Des Indiens ayoreo-totobiegosode lors de leur premier contact en 2004.
Des Indiens ayoreo-totobiegosode lors de leur premier contact en 2004.
© GAT/Survival

Une mesure sans précédent a été prise par les autorités paraguayennes qui ont infligé une amende à une compagnie brésilienne d’élevage accusée de raser illégalement la forêt abritant le dernier groupe d’Indiens isolés en dehors du bassin amazonien.

‘La compagnie Yaguarete Pora S.A. a dissimulé des informations capitales concernant la présence de peuples indigènes dans la région où elle était titulaire d’une licence d’exploitation’, a déclaré le ministère de l’Environnement paraguayen qui a infligé l’amende.

Dans son étude d’impact préliminaire, Yaguarete a omis de mentionner que la forêt qu’elle rase à coups de bulldozers pour la transformer en pâturages est le territoire ancestral des Indiens ayoreo-totobiegosode isolés dont la présence a été attestée.

Le ministère de l’environnement l’a sanctionnée d’une amende de 75 millions de guaranies (environ 12 000 euros) et lui a ordonné de produire un nouveau rapport d’évaluation d’impact environnemental avant d’envisager de lui attribuer une nouvelle licence.

Le ministère de l’Environnement a indiqué que les Totobiegosode déjà contactés ont certifié que des membres isolés de leur groupe vivaient dans la région où Yaguarete opérait.

Yaguarete a récemment accusé le ministre paraguayen de l’Environnement, Oscar Rivas de complicité avec Survival.
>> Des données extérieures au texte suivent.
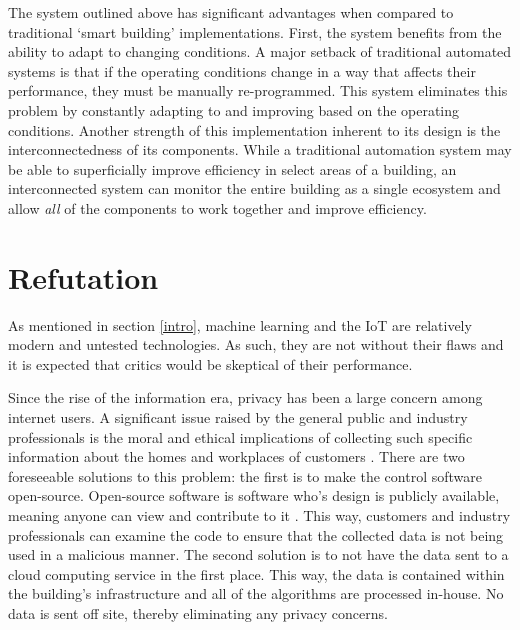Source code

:\documentclass[letterpaper]{article}
\begin{document}
The system outlined above has significant advantages when compared to traditional `smart building' implementations. First, the system benefits from the ability to adapt to changing conditions. A major setback of traditional automated systems is that if the operating conditions change in a way that affects their performance, they must be manually re-programmed. This system eliminates this problem by constantly adapting to and improving based on the operating conditions. Another strength of this implementation inherent to its design is the interconnectedness of its components. While a traditional automation system may be able to superficially improve efficiency in select areas of a building, an interconnected system can monitor the entire building as a single ecosystem and allow \emph{all} of the components to work together and improve efficiency.

\section{Refutation} \label{refute}
As mentioned in section \ref{intro}, machine learning and the IoT are relatively modern and untested technologies. As such, they are not without their flaws and it is expected that critics would be skeptical of their performance. \par

Since the rise of the information era, privacy has been a large concern among internet users. A significant issue raised by the general public and industry professionals is the moral and ethical implications of collecting such specific information about the homes and workplaces of customers \cite{perisic16, mccalman17}. There are two foreseeable solutions to this problem: the first is to make the control software open-source. Open-source software is software who's design is publicly available, meaning anyone can view and contribute to it \cite{opensource}. This way, customers and industry professionals can examine the code to ensure that the collected data is not being used in a malicious manner. The second solution is to not have the data sent to a cloud computing service in the first place. This way, the data is contained within the building's infrastructure and all of the algorithms are processed in-house. No data is sent off site, thereby eliminating any privacy concerns. \par
\end{document}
Celui-ci aurait en effet annulé sa licence d’exploitation après avoir eu connaissance du rapport de Survival dénonçant la destruction de milliers d’hectares de la forêt des Totobiegosode.

Stephen Corry, directeur de Survival International, a déclaré aujourd’hui : ‘Bien que cette sanction soit bienvenue, le ministère ne devrait pas se contenter d’infliger une simple amende à Yaguarete, elle devrait l’empêcher de travailler dans cette région. Cette forêt est le territoire ancestral des Totobiegosode qui revendiquent un titre de propriété depuis 1993. Détruire cette forêt est aussi scandaleux qu’anticonstitutionnel.’